Research and development (R&D) is one of the driving factors to accelerate growth of any sector, more so in a technology-driven industry like the biopharmaceutical industry.  A six to eight year time frame is what a typical biopharmaceutical product requires from laboratory stage to market. The development expenses mainly constitute of clinical trial cost and the human capital cost.

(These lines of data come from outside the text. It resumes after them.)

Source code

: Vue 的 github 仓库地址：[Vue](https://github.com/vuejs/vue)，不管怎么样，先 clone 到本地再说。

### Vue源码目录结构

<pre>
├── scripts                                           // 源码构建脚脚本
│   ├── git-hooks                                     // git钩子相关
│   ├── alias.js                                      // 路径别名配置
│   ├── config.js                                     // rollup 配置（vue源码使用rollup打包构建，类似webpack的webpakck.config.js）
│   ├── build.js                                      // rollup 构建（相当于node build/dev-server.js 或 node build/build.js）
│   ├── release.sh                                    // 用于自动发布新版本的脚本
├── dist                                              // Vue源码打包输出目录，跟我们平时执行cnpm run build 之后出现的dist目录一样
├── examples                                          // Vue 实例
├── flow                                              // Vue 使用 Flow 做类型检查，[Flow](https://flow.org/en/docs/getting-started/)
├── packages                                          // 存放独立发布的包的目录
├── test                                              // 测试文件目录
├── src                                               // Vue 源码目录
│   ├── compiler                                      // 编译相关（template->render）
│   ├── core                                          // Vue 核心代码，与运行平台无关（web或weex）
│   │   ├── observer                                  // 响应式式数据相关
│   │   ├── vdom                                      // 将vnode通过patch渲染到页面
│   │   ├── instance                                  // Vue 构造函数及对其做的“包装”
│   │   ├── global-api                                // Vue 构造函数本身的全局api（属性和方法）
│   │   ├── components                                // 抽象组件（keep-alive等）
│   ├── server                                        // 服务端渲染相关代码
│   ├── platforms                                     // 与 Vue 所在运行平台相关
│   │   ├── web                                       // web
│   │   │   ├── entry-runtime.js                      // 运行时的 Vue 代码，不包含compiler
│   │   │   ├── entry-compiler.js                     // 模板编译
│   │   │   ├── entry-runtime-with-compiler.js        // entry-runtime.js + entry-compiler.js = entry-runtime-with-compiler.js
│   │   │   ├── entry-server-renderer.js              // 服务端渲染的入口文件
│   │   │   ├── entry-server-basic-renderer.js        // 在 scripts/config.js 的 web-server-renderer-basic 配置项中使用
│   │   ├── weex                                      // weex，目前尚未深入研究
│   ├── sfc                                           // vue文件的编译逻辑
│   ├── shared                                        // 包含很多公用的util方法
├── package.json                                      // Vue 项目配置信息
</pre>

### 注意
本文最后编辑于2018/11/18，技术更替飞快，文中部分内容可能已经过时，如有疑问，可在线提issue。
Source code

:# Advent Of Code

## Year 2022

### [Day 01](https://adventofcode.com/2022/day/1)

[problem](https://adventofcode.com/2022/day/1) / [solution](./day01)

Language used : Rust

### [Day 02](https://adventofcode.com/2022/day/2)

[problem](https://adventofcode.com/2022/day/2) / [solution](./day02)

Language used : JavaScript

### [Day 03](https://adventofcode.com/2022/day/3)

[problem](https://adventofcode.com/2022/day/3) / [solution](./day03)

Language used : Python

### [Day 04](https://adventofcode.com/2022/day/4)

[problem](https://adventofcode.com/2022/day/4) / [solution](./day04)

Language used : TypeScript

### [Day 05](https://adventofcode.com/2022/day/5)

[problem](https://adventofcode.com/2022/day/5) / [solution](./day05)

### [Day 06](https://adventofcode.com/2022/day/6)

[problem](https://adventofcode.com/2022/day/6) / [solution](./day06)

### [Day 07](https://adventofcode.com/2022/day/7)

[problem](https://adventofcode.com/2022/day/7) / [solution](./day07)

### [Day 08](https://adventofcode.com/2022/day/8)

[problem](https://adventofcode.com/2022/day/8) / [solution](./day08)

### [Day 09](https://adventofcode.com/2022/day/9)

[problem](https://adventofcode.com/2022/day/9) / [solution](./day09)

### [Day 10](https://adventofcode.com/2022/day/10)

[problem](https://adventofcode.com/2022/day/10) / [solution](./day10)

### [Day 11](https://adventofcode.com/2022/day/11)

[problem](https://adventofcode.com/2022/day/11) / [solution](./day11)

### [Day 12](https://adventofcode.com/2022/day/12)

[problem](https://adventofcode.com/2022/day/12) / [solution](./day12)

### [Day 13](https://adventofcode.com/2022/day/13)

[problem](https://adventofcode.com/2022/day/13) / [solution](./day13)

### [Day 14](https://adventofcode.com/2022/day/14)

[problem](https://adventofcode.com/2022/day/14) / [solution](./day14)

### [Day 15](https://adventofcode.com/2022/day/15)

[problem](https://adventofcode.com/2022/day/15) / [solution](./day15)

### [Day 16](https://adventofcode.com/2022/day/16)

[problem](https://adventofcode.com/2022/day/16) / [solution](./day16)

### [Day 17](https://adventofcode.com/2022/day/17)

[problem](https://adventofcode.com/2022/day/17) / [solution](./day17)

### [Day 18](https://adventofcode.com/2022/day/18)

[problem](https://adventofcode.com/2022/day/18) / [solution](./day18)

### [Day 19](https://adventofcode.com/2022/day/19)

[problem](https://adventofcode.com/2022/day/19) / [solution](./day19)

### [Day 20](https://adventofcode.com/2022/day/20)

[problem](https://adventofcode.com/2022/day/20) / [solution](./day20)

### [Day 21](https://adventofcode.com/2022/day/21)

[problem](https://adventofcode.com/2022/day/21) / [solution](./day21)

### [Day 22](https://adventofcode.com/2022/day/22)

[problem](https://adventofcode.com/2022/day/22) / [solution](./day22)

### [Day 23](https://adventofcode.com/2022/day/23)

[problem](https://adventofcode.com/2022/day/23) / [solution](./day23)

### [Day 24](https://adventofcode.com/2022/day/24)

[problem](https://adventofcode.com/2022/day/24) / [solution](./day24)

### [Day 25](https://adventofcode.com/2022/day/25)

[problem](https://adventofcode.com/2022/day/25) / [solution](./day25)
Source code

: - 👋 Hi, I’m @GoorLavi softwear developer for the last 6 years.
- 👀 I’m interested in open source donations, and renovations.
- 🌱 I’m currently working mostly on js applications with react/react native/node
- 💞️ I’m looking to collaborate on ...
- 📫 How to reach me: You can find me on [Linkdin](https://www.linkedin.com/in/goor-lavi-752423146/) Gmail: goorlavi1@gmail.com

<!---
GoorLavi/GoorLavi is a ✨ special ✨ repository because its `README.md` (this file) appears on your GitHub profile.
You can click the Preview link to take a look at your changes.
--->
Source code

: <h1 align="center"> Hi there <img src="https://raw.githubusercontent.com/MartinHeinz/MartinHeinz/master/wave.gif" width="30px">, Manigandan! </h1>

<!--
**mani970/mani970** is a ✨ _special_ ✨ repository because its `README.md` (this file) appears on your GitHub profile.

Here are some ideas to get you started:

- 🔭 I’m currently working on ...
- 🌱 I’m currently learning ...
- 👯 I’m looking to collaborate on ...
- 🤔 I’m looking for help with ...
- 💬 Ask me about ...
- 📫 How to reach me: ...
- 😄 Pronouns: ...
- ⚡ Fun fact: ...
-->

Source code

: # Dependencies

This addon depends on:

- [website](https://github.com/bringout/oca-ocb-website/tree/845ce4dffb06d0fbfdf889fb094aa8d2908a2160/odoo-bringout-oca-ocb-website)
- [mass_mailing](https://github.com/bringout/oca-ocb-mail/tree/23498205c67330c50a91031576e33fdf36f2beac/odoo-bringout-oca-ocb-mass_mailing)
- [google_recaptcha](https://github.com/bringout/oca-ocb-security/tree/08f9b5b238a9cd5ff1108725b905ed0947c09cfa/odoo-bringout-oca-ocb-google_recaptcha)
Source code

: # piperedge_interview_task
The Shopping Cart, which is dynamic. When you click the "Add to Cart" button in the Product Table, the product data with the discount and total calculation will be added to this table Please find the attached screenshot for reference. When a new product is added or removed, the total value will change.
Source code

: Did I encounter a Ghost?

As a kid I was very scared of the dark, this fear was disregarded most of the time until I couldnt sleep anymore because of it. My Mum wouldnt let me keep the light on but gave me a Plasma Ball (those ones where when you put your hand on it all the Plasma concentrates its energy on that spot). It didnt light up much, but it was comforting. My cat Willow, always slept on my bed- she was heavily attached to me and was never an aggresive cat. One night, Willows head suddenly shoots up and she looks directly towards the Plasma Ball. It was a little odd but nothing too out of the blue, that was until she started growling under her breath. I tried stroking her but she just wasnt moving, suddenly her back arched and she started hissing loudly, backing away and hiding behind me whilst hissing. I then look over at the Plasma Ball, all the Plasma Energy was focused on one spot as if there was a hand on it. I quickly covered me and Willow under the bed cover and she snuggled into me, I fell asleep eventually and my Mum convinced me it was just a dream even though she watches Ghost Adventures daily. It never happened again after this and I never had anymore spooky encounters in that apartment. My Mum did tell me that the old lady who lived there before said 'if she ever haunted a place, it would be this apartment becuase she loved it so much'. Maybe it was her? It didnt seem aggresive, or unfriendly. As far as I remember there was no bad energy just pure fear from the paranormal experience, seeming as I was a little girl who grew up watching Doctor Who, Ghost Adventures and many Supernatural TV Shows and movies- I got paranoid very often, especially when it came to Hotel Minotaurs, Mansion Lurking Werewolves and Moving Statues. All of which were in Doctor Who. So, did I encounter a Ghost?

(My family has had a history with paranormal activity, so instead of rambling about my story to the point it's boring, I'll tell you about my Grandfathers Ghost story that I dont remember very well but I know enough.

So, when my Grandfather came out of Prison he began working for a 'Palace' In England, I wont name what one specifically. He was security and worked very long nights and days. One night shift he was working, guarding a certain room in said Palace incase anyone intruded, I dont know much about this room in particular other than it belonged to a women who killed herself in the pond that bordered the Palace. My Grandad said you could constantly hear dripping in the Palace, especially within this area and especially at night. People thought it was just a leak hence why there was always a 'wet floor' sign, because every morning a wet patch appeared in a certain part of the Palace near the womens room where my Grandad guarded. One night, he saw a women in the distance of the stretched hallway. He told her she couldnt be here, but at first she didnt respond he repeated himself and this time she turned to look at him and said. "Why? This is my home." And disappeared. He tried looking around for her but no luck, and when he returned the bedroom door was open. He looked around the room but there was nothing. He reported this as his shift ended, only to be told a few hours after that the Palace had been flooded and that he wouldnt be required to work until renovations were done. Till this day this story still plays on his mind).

The Income Tax Act 1961, provides for weighted deduction of expenditure incurred in approved in-house R&D centre. The benefit of this deduction is made available to companies that are already in existence and making profits.  However, for a start-up or a new entrant green field biotech company this benefit is only on paper, as the income tax act allows a span of 8 years within which the losses can be adjusted against profits.

It is to be noted that inclusion of expenditure on clinical trial activities, which by its innate nature, is carried out outside of approved R&D facility is still a matter of contention between industry and tax authorities.

It is also pertinent to note that The Finance Act, 2016 has reduced the weighted deduction available on in-house R&D expenditure to 150% from 200%. Also, with effect from 1 April 2020, the deduction will further be restricted to 100% of the expenditure. In this context, it is expected that policy makers should provide realisable tax breaks and continue weighted deduction to boost growth of biotech industry.

Conclusion

In order for the Indian biopharmaceutical industry to realise its full potential, having fiscal policies aligned with growth objectives of the industry is the need of the hour.  Consistent with “Make in India” campaign of the Government of India, policy changes in various aspects like holistic healthcare pricing, realisable tax incentives will give the much needed impetus to the growth of Indian biopharmaceutical industry.

The opinions expressed in this article are the author’s own.